Exercise instructions
Every picture should be left out, but the lines below must be repeated exactly.

=== Section Start ===

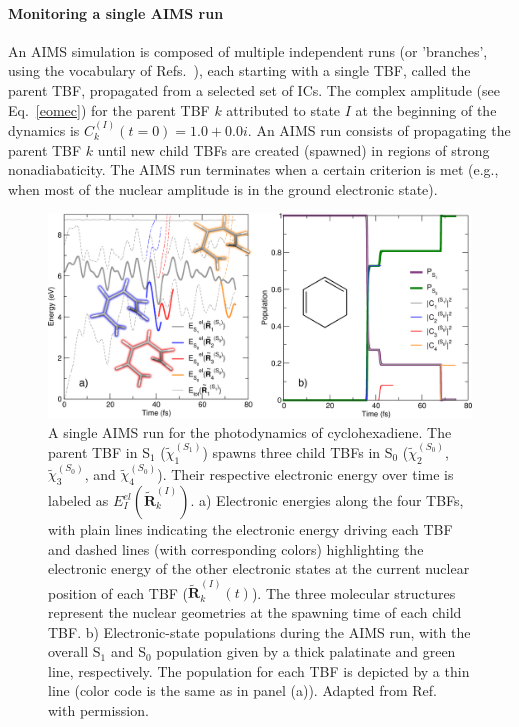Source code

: \documentclass[9pt,bestpractices]{livecoms}
\newcommand{\bs}{\mathbf}
\begin{document}
\paragraph{Monitoring a single AIMS run}

An AIMS simulation is composed of multiple independent runs (or 'branches', using the vocabulary of Refs.~), each starting with a single TBF, called the parent TBF, propagated from a selected set of ICs. The complex amplitude (see Eq.~\eqref{eomec}) for the parent TBF $k$ attributed to state $I$ at the beginning of the dynamics is $C_{k}^{(I)}(t=0)=1.0+0.0i$. An AIMS run consists of propagating the parent TBF $k$ until new child TBFs are created (spawned) in regions of strong nonadiabaticity. The AIMS run terminates when a certain criterion is met (e.g., when most of the nuclear amplitude is in the ground electronic state). 

\begin{figure}[h!]
    \centering
    \includegraphics[width=1.0\linewidth]{./figures/AIMS_runNEW.png}
    \caption{A single AIMS run for the photodynamics of cyclohexadiene. The parent TBF in S$_1$ ($\tilde{\chi}_{1}^{(S_1)}$) spawns three child TBFs in S$_0$ ($\tilde{\chi}_{2}^{(S_0)}$, $\tilde{\chi}_{3}^{(S_0)}$, and $\tilde{\chi}_{4}^{(S_0)}$). Their respective electronic energy over time is labeled as $E_I^{el}(\tilde{\bs R}_k^{(I)})$.  a) Electronic energies along the four TBFs, with plain lines indicating the electronic energy driving each TBF and dashed lines (with corresponding colors) highlighting the electronic energy of the other electronic states at the current nuclear position of each TBF ($\tilde{\bs R}_k^{(I)}(t)$). The three molecular structures represent the nuclear geometries at the spawning time of each child TBF. b) Electronic-state populations during the AIMS run, with the overall S$_1$ and S$_0$ population given by a thick palatinate and green line, respectively. The population for each TBF is depicted by a thin line (color code is the same as in panel (a)). Adapted from Ref.~ with permission.}
    \label{fig:aimsrun}
\end{figure}
\end{document}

=== Section End ===

Solution
Source code

: \documentclass[9pt,bestpractices]{livecoms}
\newcommand{\bs}{\mathbf}
\begin{document}
\paragraph{Monitoring a single AIMS run}

An AIMS simulation is composed of multiple independent runs (or 'branches', using the vocabulary of Refs.~), each starting with a single TBF, called the parent TBF, propagated from a selected set of ICs. The complex amplitude (see Eq.~\eqref{eomec}) for the parent TBF $k$ attributed to state $I$ at the beginning of the dynamics is $C_{k}^{(I)}(t=0)=1.0+0.0i$. An AIMS run consists of propagating the parent TBF $k$ until new child TBFs are created (spawned) in regions of strong nonadiabaticity. The AIMS run terminates when a certain criterion is met (e.g., when most of the nuclear amplitude is in the ground electronic state). 

\begin{figure}[h!]
    \centering
    \includegraphics[width=1.0\linewidth]{./figures/AIMS_runNEW.png}
    \caption{A single AIMS run for the photodynamics of cyclohexadiene. The parent TBF in S$_1$ ($\tilde{\chi}_{1}^{(S_1)}$) spawns three child TBFs in S$_0$ ($\tilde{\chi}_{2}^{(S_0)}$, $\tilde{\chi}_{3}^{(S_0)}$, and $\tilde{\chi}_{4}^{(S_0)}$). Their respective electronic energy over time is labeled as $E_I^{el}(\tilde{\bs R}_k^{(I)})$.  a) Electronic energies along the four TBFs, with plain lines indicating the electronic energy driving each TBF and dashed lines (with corresponding colors) highlighting the electronic energy of the other electronic states at the current nuclear position of each TBF ($\tilde{\bs R}_k^{(I)}(t)$). The three molecular structures represent the nuclear geometries at the spawning time of each child TBF. b) Electronic-state populations during the AIMS run, with the overall S$_1$ and S$_0$ population given by a thick palatinate and green line, respectively. The population for each TBF is depicted by a thin line (color code is the same as in panel (a)). Adapted from Ref.~ with permission.}
    \label{fig:aimsrun}
\end{figure}
\end{document}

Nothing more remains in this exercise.